= Peter Hvidt =

Danish architect and furniture designer (1916–1986)

Peter Hvidt (6 February 1916 – 13 October 1986) was a Danish architect and furniture designer, co-founder of Hvidt & Mølgaard.

==Biography==
Hvidt was born in Copenhagen in 1916, the son of L. N. Hvidt, president of the Danish Maritime and Commercial Court. After completing his training at the Design School in Copenhagen, he worked at various design firms before setting up his own studio in 1942. In 1944 he opened the Hvidt & Mølgaard studio which he ran with Orla Mølgaard-Nielsen until 1975. They created a number of pioneering sets of furniture including Portex (1945) and Ax (1950), using a laminated technique for production by Fritz Hansen. The chairs were specially designed for export, economizing on space and packaging requirements for transportation.

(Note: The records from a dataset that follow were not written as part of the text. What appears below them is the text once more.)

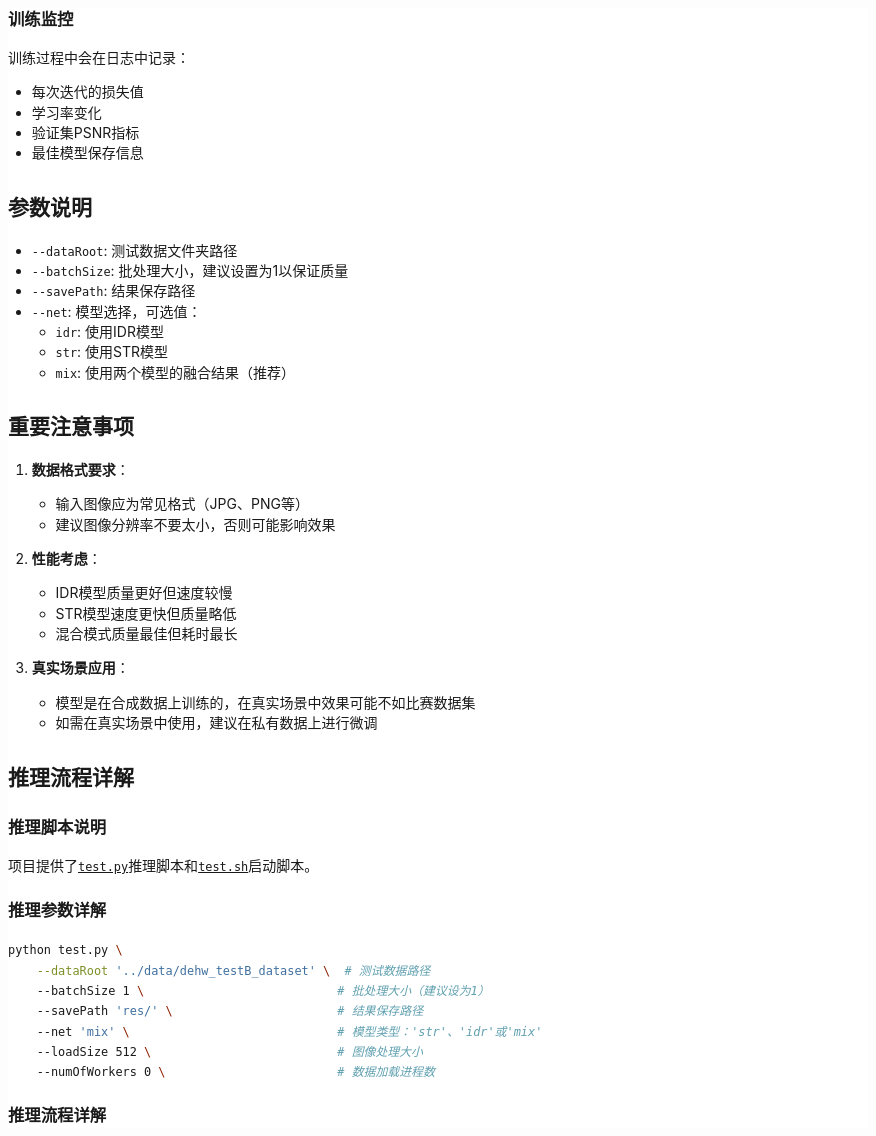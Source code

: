 ### 训练监控

训练过程中会在日志中记录：
- 每次迭代的损失值
- 学习率变化
- 验证集PSNR指标
- 最佳模型保存信息

## 参数说明

- `--dataRoot`: 测试数据文件夹路径
- `--batchSize`: 批处理大小，建议设置为1以保证质量
- `--savePath`: 结果保存路径
- `--net`: 模型选择，可选值：
  - `idr`: 使用IDR模型
  - `str`: 使用STR模型
  - `mix`: 使用两个模型的融合结果（推荐）

## 重要注意事项

1. **数据格式要求**：
   - 输入图像应为常见格式（JPG、PNG等）
   - 建议图像分辨率不要太小，否则可能影响效果

2. **性能考虑**：
   - IDR模型质量更好但速度较慢
   - STR模型速度更快但质量略低
   - 混合模式质量最佳但耗时最长

3. **真实场景应用**：
   - 模型是在合成数据上训练的，在真实场景中效果可能不如比赛数据集
   - 如需在真实场景中使用，建议在私有数据上进行微调

## 推理流程详解

### 推理脚本说明

项目提供了[`test.py`](test.py:1)推理脚本和[`test.sh`](test.sh:1)启动脚本。

### 推理参数详解

```bash
python test.py \
    --dataRoot '../data/dehw_testB_dataset' \  # 测试数据路径
    --batchSize 1 \                           # 批处理大小（建议设为1）
    --savePath 'res/' \                       # 结果保存路径
    --net 'mix' \                             # 模型类型：'str'、'idr'或'mix'
    --loadSize 512 \                          # 图像处理大小
    --numOfWorkers 0 \                        # 数据加载进程数
```

### 推理流程详解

Hvidt & Mølgaard increasingly took on architectural assignments (from 1970 together with Hans Kristensen). Projects covered office buildings and factories, including the De Danske Sukkerfabrikker building in Copenhagen (1958), as well as collective housing projects in Søllerød, Hillerød and Birkerød (1962–1970), all completed in a light, clear and simple style. The firm also acted as consultants on the new Little Belt Bridge (1970) (1970) and the Vejle Fjord Bridge (1980), playing an important part in the success of their designs.

==Recognition==
Hvidt received the Diplome d'Honneur at the Triennale in Milan in 1951 and 1954. His works are represented at the MOMA in New York, the National Gallery in Melbourne and the Danish Museum of Art & Design in Copenhagen.